[What the exercise asks] Whenever a line in the entries below contains "replicas", copy that line.

[Data shown]
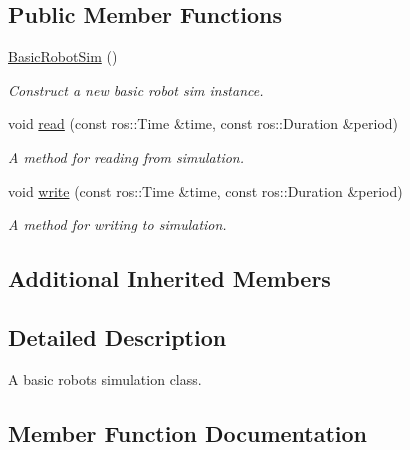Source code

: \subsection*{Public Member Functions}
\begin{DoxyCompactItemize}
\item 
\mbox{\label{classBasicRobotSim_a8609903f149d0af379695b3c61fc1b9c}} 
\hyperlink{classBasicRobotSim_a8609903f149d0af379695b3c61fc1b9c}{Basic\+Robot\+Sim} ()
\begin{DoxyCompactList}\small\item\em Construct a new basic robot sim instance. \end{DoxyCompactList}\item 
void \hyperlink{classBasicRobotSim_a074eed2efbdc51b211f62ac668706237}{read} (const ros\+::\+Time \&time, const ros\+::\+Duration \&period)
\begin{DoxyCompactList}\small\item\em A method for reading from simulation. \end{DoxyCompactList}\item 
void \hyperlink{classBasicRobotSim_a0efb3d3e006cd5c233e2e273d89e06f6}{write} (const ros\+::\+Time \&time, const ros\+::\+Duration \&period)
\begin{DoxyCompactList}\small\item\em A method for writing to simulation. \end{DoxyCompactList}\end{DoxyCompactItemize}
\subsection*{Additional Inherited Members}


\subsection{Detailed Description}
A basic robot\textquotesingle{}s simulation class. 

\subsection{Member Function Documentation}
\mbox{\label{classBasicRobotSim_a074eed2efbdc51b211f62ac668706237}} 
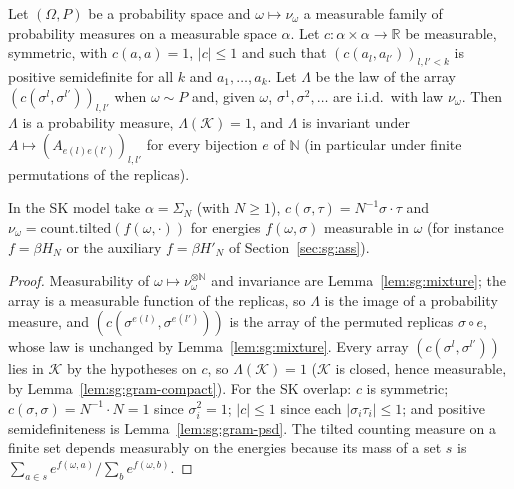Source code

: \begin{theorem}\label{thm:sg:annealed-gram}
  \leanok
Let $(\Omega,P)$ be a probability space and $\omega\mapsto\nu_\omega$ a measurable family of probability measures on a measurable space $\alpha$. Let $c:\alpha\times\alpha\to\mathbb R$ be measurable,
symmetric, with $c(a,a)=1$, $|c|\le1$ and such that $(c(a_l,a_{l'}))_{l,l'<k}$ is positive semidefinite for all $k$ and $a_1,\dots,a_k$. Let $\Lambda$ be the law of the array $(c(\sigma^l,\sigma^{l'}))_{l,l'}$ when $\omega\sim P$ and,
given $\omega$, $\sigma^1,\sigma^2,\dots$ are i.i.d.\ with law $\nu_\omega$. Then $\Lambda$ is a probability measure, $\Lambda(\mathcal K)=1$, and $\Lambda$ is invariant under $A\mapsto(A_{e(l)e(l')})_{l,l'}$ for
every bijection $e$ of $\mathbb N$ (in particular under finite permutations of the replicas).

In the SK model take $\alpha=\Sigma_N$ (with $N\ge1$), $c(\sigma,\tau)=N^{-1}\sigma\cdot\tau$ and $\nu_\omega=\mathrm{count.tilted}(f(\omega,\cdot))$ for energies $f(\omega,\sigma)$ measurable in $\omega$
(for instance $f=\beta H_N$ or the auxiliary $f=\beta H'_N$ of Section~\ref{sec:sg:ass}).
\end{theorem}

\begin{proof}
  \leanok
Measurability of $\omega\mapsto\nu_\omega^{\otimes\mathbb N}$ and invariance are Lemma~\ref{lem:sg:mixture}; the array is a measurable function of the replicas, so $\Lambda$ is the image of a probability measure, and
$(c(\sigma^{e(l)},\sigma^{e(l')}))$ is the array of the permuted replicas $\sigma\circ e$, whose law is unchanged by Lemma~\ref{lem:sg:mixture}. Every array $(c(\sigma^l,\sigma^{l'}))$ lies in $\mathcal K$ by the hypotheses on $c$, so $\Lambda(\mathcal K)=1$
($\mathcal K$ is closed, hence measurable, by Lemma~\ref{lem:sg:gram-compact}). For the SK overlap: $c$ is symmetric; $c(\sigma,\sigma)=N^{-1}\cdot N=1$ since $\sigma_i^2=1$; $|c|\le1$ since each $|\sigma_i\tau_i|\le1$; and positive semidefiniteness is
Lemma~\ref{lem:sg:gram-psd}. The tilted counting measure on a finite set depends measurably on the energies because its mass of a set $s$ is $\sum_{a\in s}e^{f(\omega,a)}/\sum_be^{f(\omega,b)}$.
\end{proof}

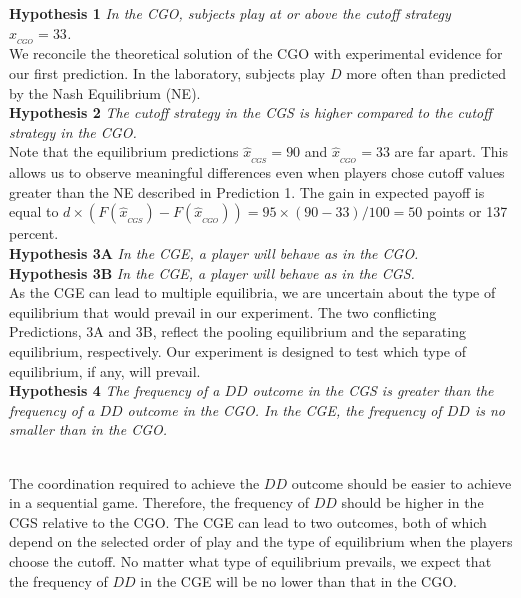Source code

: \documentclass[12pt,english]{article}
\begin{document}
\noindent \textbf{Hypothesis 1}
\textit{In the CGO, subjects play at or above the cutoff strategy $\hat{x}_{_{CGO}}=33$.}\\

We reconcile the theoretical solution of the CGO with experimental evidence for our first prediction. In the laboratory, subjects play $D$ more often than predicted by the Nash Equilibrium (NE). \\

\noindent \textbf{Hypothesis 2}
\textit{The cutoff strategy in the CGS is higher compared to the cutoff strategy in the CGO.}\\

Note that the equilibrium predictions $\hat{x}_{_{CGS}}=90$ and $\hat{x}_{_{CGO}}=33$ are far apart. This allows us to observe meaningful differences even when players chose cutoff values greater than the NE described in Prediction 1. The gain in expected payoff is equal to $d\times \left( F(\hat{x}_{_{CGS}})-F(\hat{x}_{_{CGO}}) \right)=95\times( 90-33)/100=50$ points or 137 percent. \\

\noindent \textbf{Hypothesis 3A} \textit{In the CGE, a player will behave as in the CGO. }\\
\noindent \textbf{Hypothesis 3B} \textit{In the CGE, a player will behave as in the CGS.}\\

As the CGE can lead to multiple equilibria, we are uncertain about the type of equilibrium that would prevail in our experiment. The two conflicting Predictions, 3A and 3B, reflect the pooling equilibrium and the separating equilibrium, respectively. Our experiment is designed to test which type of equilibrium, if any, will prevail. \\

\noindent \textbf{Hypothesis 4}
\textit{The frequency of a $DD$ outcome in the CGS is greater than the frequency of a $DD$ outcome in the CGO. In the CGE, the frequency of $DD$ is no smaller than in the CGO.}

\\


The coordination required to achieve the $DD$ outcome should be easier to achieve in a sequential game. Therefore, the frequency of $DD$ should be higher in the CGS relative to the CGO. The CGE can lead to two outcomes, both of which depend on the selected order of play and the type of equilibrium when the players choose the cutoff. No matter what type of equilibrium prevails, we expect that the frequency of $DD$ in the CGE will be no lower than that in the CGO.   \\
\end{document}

...

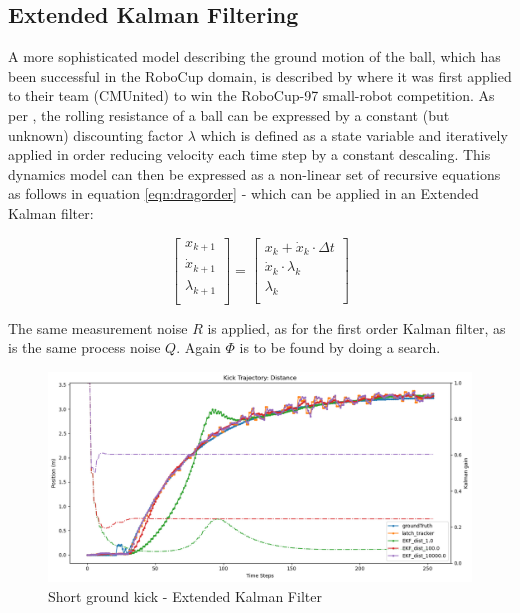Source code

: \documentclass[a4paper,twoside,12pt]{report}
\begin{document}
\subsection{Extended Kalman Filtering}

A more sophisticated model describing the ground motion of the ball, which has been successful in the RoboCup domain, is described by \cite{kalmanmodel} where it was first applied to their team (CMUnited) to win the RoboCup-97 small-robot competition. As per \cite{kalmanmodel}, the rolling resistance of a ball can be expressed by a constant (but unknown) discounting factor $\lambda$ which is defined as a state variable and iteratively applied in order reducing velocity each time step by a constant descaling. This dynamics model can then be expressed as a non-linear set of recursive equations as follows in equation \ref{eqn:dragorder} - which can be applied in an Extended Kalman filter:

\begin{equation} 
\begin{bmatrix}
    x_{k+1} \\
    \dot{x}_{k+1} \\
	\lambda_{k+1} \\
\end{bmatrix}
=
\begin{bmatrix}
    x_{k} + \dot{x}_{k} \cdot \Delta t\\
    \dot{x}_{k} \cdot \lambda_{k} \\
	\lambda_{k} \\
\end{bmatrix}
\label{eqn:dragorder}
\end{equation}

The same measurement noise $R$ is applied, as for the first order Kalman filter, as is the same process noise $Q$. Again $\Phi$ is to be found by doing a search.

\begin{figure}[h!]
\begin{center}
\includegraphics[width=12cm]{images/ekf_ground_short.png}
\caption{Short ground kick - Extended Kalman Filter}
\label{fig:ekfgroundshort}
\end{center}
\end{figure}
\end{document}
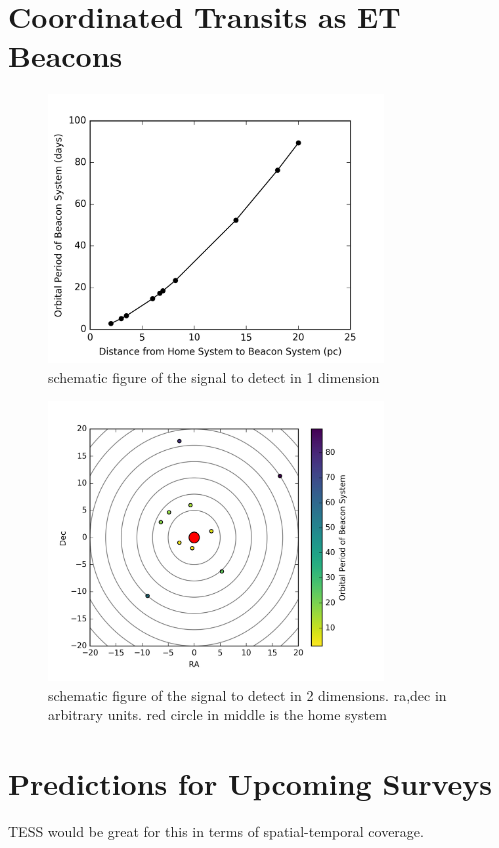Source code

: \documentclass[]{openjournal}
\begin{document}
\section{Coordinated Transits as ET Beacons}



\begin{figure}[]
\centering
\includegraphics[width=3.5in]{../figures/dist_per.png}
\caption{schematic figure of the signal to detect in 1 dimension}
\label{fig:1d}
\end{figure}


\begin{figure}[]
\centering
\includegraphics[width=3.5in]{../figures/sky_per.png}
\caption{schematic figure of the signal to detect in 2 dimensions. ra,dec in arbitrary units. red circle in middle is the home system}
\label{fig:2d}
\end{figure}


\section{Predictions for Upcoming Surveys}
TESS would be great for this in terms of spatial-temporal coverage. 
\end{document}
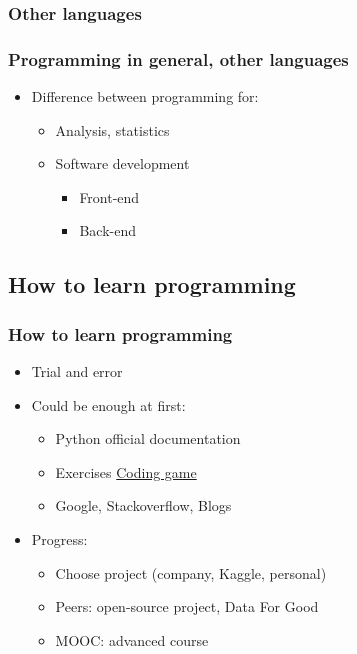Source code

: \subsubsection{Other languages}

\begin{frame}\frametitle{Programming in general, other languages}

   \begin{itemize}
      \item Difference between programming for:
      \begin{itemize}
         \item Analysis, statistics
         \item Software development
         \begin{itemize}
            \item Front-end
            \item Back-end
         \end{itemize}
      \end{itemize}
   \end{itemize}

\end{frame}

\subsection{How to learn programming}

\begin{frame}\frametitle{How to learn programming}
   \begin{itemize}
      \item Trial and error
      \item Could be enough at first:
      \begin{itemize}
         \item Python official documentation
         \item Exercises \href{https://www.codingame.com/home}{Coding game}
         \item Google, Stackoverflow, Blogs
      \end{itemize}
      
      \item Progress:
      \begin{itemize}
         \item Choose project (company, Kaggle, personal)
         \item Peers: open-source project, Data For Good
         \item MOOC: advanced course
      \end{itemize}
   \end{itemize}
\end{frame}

[Answer section]
every bijection $e$ of $\mathbb N$ (in particular under finite permutations of the replicas).
Measurability of $\omega\mapsto\nu_\omega^{\otimes\mathbb N}$ and invariance are Lemma~\ref{lem:sg:mixture}; the array is a measurable function of the replicas, so $\Lambda$ is the image of a probability measure, and
$(c(\sigma^{e(l)},\sigma^{e(l')}))$ is the array of the permuted replicas $\sigma\circ e$, whose law is unchanged by Lemma~\ref{lem:sg:mixture}. Every array $(c(\sigma^l,\sigma^{l'}))$ lies in $\mathcal K$ by the hypotheses on $c$, so $\Lambda(\mathcal K)=1$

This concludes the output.